-- Exercise data follows --
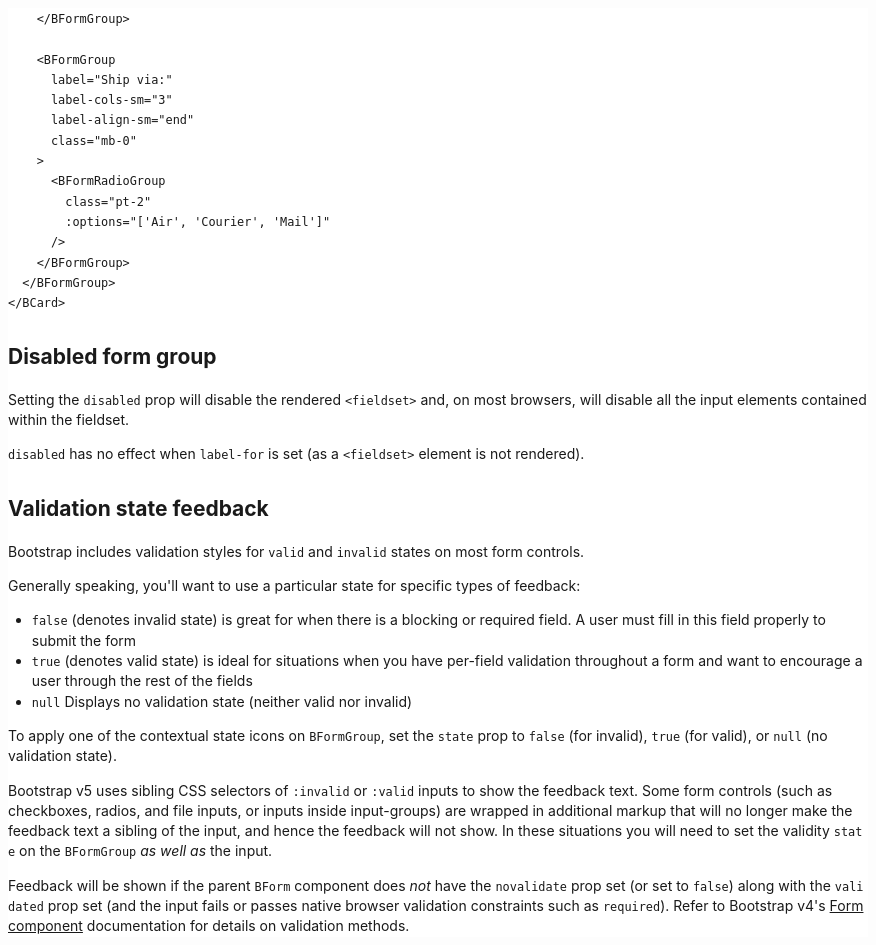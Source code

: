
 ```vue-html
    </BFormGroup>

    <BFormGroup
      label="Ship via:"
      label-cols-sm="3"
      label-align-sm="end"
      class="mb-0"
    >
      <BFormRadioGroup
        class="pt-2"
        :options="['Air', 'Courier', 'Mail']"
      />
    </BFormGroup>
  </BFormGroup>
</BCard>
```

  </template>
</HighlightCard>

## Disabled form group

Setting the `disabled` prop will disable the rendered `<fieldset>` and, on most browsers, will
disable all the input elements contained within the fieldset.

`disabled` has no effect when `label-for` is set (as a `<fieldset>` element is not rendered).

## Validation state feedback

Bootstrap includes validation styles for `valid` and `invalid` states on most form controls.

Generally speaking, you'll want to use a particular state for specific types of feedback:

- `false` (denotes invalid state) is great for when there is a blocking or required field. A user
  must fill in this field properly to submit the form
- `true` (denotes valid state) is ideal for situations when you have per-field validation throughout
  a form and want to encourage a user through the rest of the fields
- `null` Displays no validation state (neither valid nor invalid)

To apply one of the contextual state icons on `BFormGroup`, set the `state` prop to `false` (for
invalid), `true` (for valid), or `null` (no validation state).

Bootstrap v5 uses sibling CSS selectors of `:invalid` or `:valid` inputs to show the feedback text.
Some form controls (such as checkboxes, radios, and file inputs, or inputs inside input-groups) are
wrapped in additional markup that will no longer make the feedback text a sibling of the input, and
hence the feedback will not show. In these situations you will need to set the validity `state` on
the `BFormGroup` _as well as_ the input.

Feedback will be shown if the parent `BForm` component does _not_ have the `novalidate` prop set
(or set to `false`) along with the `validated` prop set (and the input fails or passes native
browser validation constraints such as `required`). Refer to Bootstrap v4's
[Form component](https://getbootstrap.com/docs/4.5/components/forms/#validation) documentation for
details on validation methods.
-- Exercise data concluded --
## Requirement
The entries above hold a line with "</HighlightCard>" and a later line with "Some form controls". Write out exactly those lines and all lines between, nothing more.

## Reply to the task
</HighlightCard>

## Disabled form group

Setting the `disabled` prop will disable the rendered `<fieldset>` and, on most browsers, will
disable all the input elements contained within the fieldset.

`disabled` has no effect when `label-for` is set (as a `<fieldset>` element is not rendered).

## Validation state feedback

Bootstrap includes validation styles for `valid` and `invalid` states on most form controls.

Generally speaking, you'll want to use a particular state for specific types of feedback:

- `false` (denotes invalid state) is great for when there is a blocking or required field. A user
  must fill in this field properly to submit the form
- `true` (denotes valid state) is ideal for situations when you have per-field validation throughout
  a form and want to encourage a user through the rest of the fields
- `null` Displays no validation state (neither valid nor invalid)

To apply one of the contextual state icons on `BFormGroup`, set the `state` prop to `false` (for
invalid), `true` (for valid), or `null` (no validation state).

Bootstrap v5 uses sibling CSS selectors of `:invalid` or `:valid` inputs to show the feedback text.
Some form controls (such as checkboxes, radios, and file inputs, or inputs inside input-groups) are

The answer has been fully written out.